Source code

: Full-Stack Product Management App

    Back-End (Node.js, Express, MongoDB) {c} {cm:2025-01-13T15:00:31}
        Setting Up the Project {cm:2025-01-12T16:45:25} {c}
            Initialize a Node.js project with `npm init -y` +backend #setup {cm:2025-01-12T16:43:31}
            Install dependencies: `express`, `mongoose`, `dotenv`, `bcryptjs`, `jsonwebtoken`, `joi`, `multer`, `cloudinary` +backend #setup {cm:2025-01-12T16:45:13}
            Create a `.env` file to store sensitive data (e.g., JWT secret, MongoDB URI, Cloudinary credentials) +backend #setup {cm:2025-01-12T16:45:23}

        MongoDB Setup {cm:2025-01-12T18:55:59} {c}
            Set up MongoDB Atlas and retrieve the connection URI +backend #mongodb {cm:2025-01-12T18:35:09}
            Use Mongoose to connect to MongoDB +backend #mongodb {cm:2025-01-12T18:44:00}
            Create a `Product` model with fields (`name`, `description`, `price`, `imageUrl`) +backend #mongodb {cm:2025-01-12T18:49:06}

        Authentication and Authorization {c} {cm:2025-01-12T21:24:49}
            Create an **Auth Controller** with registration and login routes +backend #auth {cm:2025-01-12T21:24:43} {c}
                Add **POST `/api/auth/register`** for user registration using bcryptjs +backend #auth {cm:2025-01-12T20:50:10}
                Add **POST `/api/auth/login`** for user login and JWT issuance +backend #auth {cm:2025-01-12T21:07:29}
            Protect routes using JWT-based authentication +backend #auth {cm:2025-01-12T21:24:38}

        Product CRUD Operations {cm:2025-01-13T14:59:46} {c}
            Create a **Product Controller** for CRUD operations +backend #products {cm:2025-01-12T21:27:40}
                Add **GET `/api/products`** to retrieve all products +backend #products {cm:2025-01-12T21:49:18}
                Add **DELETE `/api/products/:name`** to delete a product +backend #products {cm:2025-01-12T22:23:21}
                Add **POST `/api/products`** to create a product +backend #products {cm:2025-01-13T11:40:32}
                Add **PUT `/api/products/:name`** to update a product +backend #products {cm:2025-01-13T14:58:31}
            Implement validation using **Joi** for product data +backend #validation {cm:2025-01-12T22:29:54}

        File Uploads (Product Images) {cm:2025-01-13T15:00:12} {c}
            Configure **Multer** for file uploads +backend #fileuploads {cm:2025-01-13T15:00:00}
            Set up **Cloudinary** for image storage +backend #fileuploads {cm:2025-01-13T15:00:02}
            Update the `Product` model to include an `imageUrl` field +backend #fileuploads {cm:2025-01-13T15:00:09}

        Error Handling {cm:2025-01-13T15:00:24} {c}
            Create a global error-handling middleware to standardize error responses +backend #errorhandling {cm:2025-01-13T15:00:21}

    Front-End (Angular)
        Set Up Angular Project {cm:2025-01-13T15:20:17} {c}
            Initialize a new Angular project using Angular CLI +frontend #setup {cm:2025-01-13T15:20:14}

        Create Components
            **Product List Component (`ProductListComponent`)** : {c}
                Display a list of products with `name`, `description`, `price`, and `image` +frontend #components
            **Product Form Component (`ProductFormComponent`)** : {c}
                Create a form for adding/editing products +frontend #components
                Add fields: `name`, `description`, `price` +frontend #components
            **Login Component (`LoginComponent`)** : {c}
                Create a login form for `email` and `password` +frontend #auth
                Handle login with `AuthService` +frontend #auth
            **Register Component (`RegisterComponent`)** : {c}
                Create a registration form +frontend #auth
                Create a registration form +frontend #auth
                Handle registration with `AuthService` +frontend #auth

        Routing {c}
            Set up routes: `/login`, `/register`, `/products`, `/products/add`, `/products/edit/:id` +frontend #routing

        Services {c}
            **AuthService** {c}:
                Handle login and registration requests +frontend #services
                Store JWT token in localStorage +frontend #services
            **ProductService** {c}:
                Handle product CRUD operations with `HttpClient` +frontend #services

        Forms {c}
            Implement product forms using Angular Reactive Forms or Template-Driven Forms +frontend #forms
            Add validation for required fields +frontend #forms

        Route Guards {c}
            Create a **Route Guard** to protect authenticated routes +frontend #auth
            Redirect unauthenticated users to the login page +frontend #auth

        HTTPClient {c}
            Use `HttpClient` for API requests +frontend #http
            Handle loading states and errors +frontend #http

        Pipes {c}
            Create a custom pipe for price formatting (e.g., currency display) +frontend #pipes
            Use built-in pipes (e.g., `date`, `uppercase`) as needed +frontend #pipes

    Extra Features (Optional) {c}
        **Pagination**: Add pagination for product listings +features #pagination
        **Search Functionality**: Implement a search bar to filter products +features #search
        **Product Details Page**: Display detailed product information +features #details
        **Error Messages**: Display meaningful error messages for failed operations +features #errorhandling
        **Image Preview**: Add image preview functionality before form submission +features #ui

**********

Work item:
Please go over the data above and copy each line with "Implement" in it.

Completed exercise:
            Implement validation using **Joi** for product data +backend #validation {cm:2025-01-12T22:29:54}
            Implement product forms using Angular Reactive Forms or Template-Driven Forms +frontend #forms
        **Search Functionality**: Implement a search bar to filter products +features #search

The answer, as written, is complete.